#### DIRECTIONS:
Scan the records for the word "quadrada". Report each line where it occurs.

#### Extracted records:

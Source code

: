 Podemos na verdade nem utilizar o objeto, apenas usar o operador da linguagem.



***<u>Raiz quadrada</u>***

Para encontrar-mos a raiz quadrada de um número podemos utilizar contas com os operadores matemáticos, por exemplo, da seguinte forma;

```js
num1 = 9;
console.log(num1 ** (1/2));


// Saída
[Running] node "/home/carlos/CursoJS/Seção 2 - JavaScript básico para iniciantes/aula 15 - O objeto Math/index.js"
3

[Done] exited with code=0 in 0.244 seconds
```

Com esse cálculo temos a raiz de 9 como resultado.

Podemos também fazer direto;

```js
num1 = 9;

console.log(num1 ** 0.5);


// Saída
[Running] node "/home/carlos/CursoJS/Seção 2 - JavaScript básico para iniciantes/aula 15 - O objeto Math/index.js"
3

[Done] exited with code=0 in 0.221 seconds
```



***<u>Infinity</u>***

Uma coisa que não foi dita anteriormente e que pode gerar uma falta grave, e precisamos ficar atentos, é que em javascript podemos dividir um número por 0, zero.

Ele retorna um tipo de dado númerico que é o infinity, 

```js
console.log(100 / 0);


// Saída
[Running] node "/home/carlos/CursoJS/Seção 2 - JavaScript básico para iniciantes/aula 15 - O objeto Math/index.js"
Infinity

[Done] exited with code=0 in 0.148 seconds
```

#### RESULT BELOW:
***<u>Raiz quadrada</u>***
Para encontrar-mos a raiz quadrada de um número podemos utilizar contas com os operadores matemáticos, por exemplo, da seguinte forma;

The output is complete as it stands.